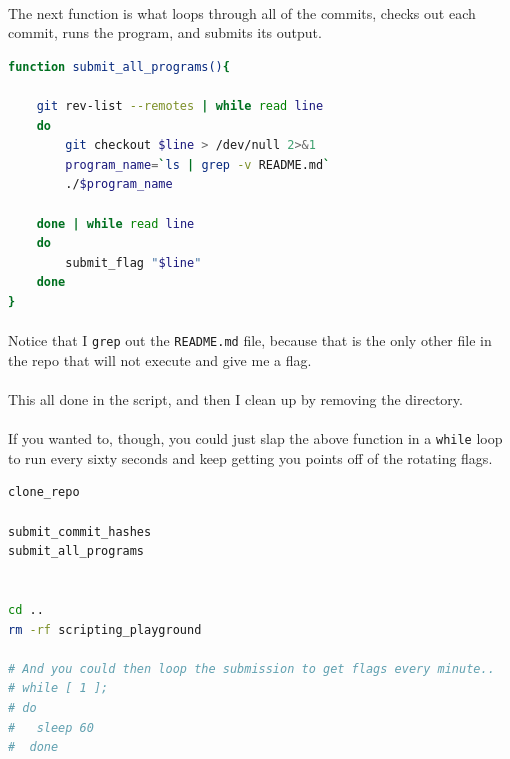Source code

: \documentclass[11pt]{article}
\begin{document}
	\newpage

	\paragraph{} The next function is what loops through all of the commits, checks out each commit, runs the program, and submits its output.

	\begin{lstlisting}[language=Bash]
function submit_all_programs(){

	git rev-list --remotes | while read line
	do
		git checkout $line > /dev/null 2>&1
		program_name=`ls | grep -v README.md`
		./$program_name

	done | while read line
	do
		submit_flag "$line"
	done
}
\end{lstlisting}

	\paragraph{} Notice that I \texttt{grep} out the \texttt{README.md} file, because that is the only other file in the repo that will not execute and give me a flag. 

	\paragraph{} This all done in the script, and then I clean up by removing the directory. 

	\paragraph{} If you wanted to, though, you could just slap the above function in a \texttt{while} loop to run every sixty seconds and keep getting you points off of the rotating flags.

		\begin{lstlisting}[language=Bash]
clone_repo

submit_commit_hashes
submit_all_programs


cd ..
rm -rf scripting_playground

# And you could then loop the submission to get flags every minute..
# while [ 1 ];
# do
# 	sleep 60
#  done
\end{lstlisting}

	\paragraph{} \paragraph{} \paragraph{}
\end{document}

◆ Task instructions:
The required result is the entries above, printed exactly from the first line through the line with "git checkout $line > /dev/null 2>&1", pictures excluded.

◆ Expected answer:
Source code

: \documentclass[11pt]{article}
\begin{document}
	\newpage

	\paragraph{} The next function is what loops through all of the commits, checks out each commit, runs the program, and submits its output.

	\begin{lstlisting}[language=Bash]
function submit_all_programs(){

	git rev-list --remotes | while read line
	do
		git checkout $line > /dev/null 2>&1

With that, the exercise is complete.